### RAW DATA
=== Begin Enclosure ===
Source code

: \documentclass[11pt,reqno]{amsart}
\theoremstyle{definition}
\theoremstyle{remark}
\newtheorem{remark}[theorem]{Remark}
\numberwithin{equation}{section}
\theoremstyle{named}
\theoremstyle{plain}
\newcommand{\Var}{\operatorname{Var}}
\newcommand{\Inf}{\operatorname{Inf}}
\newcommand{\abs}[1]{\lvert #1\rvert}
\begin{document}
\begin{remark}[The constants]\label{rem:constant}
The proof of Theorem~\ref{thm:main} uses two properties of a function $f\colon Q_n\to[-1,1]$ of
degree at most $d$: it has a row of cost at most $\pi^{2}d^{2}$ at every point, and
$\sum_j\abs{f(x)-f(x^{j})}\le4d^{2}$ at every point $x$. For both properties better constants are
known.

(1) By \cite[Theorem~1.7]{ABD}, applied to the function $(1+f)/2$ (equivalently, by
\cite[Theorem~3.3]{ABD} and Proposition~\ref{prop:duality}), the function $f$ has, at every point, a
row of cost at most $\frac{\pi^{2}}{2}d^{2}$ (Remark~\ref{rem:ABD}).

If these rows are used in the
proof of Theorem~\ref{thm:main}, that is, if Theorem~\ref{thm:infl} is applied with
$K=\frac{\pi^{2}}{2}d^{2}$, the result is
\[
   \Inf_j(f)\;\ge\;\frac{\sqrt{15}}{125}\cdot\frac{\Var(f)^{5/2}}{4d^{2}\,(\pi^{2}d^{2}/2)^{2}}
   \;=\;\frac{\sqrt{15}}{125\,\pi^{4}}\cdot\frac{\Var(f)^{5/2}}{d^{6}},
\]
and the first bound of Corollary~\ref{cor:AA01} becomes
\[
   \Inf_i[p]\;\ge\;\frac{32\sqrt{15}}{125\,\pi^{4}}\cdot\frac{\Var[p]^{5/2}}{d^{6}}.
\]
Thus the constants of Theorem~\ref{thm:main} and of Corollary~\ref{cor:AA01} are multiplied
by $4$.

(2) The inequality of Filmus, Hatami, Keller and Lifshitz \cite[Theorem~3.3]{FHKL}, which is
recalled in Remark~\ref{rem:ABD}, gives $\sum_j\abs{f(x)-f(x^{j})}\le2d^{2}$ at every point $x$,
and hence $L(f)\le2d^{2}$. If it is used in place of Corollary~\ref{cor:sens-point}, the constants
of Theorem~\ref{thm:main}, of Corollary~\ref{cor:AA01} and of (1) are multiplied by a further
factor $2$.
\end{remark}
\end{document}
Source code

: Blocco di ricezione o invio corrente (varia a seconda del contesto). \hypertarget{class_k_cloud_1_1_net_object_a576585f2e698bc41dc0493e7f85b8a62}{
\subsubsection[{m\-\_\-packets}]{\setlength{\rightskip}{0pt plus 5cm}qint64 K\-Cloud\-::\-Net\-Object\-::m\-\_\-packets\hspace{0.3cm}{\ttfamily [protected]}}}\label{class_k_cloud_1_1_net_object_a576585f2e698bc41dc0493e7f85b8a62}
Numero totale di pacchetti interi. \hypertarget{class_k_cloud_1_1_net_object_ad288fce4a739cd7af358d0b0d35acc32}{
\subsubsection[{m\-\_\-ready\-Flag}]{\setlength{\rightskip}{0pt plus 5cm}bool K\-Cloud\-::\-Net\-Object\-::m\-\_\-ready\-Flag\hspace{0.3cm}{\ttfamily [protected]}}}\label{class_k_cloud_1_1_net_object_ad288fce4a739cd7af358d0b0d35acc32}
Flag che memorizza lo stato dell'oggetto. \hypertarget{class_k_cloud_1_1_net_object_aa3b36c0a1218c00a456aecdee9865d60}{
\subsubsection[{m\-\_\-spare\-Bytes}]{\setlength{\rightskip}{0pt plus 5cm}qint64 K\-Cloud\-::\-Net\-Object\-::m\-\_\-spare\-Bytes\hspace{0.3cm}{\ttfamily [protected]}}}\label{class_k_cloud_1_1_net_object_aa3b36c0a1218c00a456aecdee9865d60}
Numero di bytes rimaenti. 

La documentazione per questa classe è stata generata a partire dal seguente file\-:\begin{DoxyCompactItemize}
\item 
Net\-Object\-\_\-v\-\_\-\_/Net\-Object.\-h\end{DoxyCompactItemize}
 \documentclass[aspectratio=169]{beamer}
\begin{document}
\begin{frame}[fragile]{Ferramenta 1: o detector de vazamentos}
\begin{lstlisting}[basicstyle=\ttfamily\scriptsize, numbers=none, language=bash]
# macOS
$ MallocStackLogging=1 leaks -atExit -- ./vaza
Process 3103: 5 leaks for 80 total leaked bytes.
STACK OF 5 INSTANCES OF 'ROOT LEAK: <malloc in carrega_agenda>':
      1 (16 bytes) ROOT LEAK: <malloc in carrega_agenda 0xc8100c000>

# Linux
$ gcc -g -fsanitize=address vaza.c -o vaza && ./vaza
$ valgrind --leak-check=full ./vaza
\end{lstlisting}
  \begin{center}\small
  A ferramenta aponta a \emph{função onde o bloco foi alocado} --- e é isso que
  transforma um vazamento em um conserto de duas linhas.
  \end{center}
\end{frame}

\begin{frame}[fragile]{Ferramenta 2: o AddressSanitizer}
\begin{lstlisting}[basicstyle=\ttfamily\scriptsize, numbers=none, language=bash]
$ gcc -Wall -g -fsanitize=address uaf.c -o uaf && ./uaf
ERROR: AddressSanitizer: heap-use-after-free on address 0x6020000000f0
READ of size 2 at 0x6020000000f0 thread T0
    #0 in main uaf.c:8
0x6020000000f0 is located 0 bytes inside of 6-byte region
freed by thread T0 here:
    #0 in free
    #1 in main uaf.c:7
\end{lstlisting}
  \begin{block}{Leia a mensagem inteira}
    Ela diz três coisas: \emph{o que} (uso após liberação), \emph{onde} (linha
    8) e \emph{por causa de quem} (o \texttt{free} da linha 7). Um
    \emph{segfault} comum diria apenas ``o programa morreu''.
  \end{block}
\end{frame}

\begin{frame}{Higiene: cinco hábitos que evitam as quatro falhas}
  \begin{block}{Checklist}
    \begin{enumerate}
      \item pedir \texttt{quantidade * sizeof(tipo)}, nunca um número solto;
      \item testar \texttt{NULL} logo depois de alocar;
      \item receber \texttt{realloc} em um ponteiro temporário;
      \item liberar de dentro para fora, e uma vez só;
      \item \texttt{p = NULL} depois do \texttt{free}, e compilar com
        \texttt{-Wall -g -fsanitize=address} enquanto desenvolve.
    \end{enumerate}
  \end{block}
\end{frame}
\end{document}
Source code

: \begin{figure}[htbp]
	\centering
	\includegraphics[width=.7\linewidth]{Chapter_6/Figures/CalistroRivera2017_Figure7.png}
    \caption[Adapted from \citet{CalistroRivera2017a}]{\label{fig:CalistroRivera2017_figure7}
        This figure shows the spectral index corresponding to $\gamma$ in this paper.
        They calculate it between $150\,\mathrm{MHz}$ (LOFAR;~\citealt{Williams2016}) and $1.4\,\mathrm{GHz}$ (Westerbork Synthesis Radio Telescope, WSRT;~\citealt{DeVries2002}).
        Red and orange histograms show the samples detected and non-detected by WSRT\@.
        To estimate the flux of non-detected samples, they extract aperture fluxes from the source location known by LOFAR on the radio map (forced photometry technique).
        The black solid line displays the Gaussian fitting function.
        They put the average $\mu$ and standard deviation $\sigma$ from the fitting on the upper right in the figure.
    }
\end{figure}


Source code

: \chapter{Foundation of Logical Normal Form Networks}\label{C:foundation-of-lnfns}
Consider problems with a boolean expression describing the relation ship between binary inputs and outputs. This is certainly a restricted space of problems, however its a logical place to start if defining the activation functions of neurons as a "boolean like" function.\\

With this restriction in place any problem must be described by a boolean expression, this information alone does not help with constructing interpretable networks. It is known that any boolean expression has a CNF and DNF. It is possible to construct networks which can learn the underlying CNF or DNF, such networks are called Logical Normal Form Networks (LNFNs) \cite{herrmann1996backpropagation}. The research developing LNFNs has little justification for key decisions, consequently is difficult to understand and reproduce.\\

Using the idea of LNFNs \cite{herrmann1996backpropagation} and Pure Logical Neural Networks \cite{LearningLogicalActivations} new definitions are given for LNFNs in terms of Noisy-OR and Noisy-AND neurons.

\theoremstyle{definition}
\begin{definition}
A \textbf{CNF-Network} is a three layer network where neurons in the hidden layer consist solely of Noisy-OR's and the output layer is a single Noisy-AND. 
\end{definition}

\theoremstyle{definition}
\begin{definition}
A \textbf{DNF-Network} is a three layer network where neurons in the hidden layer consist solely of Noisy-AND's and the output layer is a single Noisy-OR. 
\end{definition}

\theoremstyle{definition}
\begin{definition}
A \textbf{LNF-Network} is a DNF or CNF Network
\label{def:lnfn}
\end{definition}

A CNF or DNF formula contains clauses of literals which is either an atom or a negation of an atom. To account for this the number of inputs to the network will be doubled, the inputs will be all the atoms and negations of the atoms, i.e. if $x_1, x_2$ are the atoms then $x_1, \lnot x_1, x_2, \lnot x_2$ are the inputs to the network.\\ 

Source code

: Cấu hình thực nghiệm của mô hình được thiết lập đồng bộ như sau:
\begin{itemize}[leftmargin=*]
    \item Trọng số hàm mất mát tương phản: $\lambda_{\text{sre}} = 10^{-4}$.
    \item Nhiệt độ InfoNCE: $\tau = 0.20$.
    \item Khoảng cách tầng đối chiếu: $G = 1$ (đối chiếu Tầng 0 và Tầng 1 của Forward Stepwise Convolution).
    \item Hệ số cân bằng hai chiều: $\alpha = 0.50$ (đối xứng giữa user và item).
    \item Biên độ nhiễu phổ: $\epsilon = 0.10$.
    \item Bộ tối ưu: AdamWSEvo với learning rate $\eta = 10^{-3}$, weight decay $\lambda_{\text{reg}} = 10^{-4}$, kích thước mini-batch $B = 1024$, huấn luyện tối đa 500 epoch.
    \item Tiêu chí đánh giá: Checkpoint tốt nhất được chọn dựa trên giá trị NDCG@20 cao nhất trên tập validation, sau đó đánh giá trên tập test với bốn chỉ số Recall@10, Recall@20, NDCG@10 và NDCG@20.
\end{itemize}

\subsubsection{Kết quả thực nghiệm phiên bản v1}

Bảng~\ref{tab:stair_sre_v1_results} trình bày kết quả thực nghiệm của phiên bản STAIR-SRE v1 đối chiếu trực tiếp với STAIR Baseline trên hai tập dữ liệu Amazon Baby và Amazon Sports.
=== End Enclosure ===
### WHAT THE TASK REQUIRES
The lines to show are those in the data above that include "cdot".

### RESULT FOR THIS TASK
   \Inf_j(f)\;\ge\;\frac{\sqrt{15}}{125}\cdot\frac{\Var(f)^{5/2}}{4d^{2}\,(\pi^{2}d^{2}/2)^{2}}
   \;=\;\frac{\sqrt{15}}{125\,\pi^{4}}\cdot\frac{\Var(f)^{5/2}}{d^{6}},
   \Inf_i[p]\;\ge\;\frac{32\sqrt{15}}{125\,\pi^{4}}\cdot\frac{\Var[p]^{5/2}}{d^{6}}.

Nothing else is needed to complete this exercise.